[REQUIRED WORK] From the entries below, copy exactly the lines from the one that contains "git push <origien> <branch>" through the one that contains "git remote add origin <url>", both included, and only those.

[THE DATA — start]

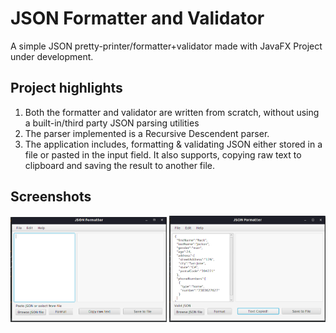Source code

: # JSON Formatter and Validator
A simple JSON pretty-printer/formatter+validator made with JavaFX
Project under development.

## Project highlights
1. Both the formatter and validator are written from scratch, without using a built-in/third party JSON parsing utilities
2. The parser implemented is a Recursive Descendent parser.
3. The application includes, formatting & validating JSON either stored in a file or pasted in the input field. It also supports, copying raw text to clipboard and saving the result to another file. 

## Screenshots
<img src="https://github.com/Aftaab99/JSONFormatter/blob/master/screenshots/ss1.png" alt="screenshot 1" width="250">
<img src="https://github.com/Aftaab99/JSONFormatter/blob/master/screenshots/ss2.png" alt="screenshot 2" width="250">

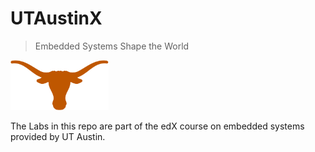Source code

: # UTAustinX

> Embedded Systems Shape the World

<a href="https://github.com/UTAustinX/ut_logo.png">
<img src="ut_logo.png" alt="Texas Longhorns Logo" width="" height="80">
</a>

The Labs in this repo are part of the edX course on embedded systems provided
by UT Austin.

[THE DATA — finish]
[THE DATA — start]

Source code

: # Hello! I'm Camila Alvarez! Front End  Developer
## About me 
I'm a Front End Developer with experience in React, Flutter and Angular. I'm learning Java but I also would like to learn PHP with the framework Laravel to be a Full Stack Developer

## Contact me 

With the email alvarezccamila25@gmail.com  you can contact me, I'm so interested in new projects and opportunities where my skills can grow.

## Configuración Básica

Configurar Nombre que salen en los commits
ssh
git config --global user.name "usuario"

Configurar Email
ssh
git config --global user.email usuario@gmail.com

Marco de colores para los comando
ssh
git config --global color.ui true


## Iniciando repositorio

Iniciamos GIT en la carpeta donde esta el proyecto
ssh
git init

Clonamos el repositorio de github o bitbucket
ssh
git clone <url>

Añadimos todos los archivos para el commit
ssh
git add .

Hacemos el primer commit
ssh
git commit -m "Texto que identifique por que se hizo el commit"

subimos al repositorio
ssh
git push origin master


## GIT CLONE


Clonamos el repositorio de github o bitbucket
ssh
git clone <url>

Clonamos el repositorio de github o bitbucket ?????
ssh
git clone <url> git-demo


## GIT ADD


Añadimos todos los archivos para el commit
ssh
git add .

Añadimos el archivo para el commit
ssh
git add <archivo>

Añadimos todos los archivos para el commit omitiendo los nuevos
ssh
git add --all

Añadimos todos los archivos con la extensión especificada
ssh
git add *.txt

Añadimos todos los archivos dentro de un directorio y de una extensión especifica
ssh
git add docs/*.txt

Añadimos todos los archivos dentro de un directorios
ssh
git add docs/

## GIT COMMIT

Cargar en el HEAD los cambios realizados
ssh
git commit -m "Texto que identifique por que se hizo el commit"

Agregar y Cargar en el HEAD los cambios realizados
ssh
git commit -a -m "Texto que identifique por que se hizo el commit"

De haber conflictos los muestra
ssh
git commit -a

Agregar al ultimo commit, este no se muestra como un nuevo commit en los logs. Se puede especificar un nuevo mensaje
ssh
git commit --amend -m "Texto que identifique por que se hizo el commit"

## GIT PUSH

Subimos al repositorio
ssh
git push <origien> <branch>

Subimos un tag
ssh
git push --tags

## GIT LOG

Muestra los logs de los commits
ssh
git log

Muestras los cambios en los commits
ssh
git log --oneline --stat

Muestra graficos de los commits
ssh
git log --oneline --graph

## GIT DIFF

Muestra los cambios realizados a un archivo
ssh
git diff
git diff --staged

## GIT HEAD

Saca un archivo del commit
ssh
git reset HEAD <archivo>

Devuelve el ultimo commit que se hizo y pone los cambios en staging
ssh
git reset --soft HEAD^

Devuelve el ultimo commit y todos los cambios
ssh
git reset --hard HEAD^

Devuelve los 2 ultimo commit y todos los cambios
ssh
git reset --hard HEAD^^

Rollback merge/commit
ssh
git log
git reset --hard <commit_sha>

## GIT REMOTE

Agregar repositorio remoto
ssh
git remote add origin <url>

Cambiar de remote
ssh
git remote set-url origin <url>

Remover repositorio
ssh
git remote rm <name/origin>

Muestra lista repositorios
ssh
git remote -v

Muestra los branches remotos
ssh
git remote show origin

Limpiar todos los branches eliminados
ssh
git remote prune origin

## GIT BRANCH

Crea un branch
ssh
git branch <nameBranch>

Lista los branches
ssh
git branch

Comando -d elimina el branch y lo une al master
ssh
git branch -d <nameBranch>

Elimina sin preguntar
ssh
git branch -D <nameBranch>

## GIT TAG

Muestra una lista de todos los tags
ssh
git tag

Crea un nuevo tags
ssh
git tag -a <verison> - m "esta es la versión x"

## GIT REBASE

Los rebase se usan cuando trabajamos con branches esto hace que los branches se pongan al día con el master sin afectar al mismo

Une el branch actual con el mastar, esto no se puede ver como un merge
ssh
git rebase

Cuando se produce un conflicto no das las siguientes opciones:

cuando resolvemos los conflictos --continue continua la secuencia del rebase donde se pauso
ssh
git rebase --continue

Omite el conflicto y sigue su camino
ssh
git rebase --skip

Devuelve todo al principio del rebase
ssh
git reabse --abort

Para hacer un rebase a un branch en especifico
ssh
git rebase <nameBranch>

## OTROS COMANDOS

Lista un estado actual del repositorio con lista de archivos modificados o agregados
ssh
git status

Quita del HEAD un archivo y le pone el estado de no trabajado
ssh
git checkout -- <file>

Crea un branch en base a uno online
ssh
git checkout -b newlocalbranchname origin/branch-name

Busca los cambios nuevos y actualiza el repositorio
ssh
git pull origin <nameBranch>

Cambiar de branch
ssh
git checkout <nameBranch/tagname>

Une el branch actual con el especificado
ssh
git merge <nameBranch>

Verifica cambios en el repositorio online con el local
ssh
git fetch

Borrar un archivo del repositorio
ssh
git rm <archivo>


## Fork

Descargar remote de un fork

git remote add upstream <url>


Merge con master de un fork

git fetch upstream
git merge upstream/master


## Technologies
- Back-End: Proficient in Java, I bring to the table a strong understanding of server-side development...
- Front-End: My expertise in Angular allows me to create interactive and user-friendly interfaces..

[THE DATA — finish]

[TASK RESPONSE]
git push <origien> <branch>

Subimos un tag
ssh
git push --tags

## GIT LOG

Muestra los logs de los commits
ssh
git log

Muestras los cambios en los commits
ssh
git log --oneline --stat

Muestra graficos de los commits
ssh
git log --oneline --graph

## GIT DIFF

Muestra los cambios realizados a un archivo
ssh
git diff
git diff --staged

## GIT HEAD

Saca un archivo del commit
ssh
git reset HEAD <archivo>

Devuelve el ultimo commit que se hizo y pone los cambios en staging
ssh
git reset --soft HEAD^

Devuelve el ultimo commit y todos los cambios
ssh
git reset --hard HEAD^

Devuelve los 2 ultimo commit y todos los cambios
ssh
git reset --hard HEAD^^

Rollback merge/commit
ssh
git log
git reset --hard <commit_sha>

## GIT REMOTE

Agregar repositorio remoto
ssh
git remote add origin <url>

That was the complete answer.